### YOUR GOAL
Make an exact copy of each entry, leaving out every picture.
Top of INFORMATION PROVIDED
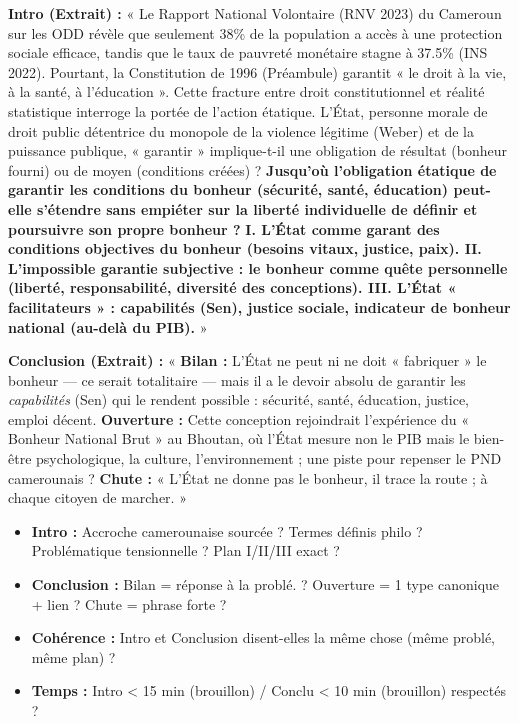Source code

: \documentclass[11pt]{article}
\begin{document}
\begin{corrige}
\textbf{Intro (Extrait) :} « Le Rapport National Volontaire (RNV 2023) du Cameroun sur les ODD révèle que seulement \num{38}\% de la population a accès à une protection sociale efficace, tandis que le taux de pauvreté monétaire stagne à \num{37,5}\% (INS 2022). Pourtant, la Constitution de 1996 (Préambule) garantit « le droit à la vie, à la santé, à l'éducation ». Cette fracture entre droit constitutionnel et réalité statistique interroge la portée de l'action étatique. L'État, personne morale de droit public détentrice du monopole de la violence légitime (Weber) et de la puissance publique, « garantir » implique-t-il une obligation de résultat (bonheur fourni) ou de moyen (conditions créées) ? \textbf{Jusqu'où l'obligation étatique de garantir les conditions du bonheur (sécurité, santé, éducation) peut-elle s'étendre sans empiéter sur la liberté individuelle de définir et poursuivre son propre bonheur ?} \textbf{I. L'État comme garant des conditions objectives du bonheur (besoins vitaux, justice, paix). II. L'impossible garantie subjective : le bonheur comme quête personnelle (liberté, responsabilité, diversité des conceptions). III. L'État « facilitateurs » : capabilités (Sen), justice sociale, indicateur de bonheur national (au-delà du PIB).} »

\textbf{Conclusion (Extrait) :} « \textbf{Bilan :} L'État ne peut ni ne doit « fabriquer » le bonheur — ce serait totalitaire — mais il a le devoir absolu de garantir les \textit{capabilités} (Sen) qui le rendent possible : sécurité, santé, éducation, justice, emploi décent. \textbf{Ouverture :} Cette conception rejoindrait l'expérience du « Bonheur National Brut » au Bhoutan, où l'État mesure non le PIB mais le bien-être psychologique, la culture, l'environnement ; une piste pour repenser le PND camerounais ? \textbf{Chute :} « L'État ne donne pas le bonheur, il trace la route ; à chaque citoyen de marcher. » 
\end{corrige}

\begin{aretenir}
\begin{itemize}
    \item [ ] \textbf{Intro :} Accroche camerounaise sourcée ? Termes définis philo ? Problématique tensionnelle ? Plan I/II/III exact ?
    \item [ ] \textbf{Conclusion :} Bilan = réponse à la problé. ? Ouverture = 1 type canonique + lien ? Chute = phrase forte ?
    \item [ ] \textbf{Cohérence :} Intro et Conclusion disent-elles la même chose (même problé, même plan) ?
    \item [ ] \textbf{Temps :} Intro < 15 min (brouillon) / Conclu < 10 min (brouillon) respectés ?
\end{itemize}
\end{aretenir}
\end{document}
Bottom of INFORMATION PROVIDED
### SOLUTION FOR THIS TASK
Source code

: \documentclass[11pt]{article}
\begin{document}
\begin{corrige}
\textbf{Intro (Extrait) :} « Le Rapport National Volontaire (RNV 2023) du Cameroun sur les ODD révèle que seulement \num{38}\% de la population a accès à une protection sociale efficace, tandis que le taux de pauvreté monétaire stagne à \num{37,5}\% (INS 2022). Pourtant, la Constitution de 1996 (Préambule) garantit « le droit à la vie, à la santé, à l'éducation ». Cette fracture entre droit constitutionnel et réalité statistique interroge la portée de l'action étatique. L'État, personne morale de droit public détentrice du monopole de la violence légitime (Weber) et de la puissance publique, « garantir » implique-t-il une obligation de résultat (bonheur fourni) ou de moyen (conditions créées) ? \textbf{Jusqu'où l'obligation étatique de garantir les conditions du bonheur (sécurité, santé, éducation) peut-elle s'étendre sans empiéter sur la liberté individuelle de définir et poursuivre son propre bonheur ?} \textbf{I. L'État comme garant des conditions objectives du bonheur (besoins vitaux, justice, paix). II. L'impossible garantie subjective : le bonheur comme quête personnelle (liberté, responsabilité, diversité des conceptions). III. L'État « facilitateurs » : capabilités (Sen), justice sociale, indicateur de bonheur national (au-delà du PIB).} »

\textbf{Conclusion (Extrait) :} « \textbf{Bilan :} L'État ne peut ni ne doit « fabriquer » le bonheur — ce serait totalitaire — mais il a le devoir absolu de garantir les \textit{capabilités} (Sen) qui le rendent possible : sécurité, santé, éducation, justice, emploi décent. \textbf{Ouverture :} Cette conception rejoindrait l'expérience du « Bonheur National Brut » au Bhoutan, où l'État mesure non le PIB mais le bien-être psychologique, la culture, l'environnement ; une piste pour repenser le PND camerounais ? \textbf{Chute :} « L'État ne donne pas le bonheur, il trace la route ; à chaque citoyen de marcher. » 
\end{corrige}

\begin{aretenir}
\begin{itemize}
    \item [ ] \textbf{Intro :} Accroche camerounaise sourcée ? Termes définis philo ? Problématique tensionnelle ? Plan I/II/III exact ?
    \item [ ] \textbf{Conclusion :} Bilan = réponse à la problé. ? Ouverture = 1 type canonique + lien ? Chute = phrase forte ?
    \item [ ] \textbf{Cohérence :} Intro et Conclusion disent-elles la même chose (même problé, même plan) ?
    \item [ ] \textbf{Temps :} Intro < 15 min (brouillon) / Conclu < 10 min (brouillon) respectés ?
\end{itemize}
\end{aretenir}
\end{document}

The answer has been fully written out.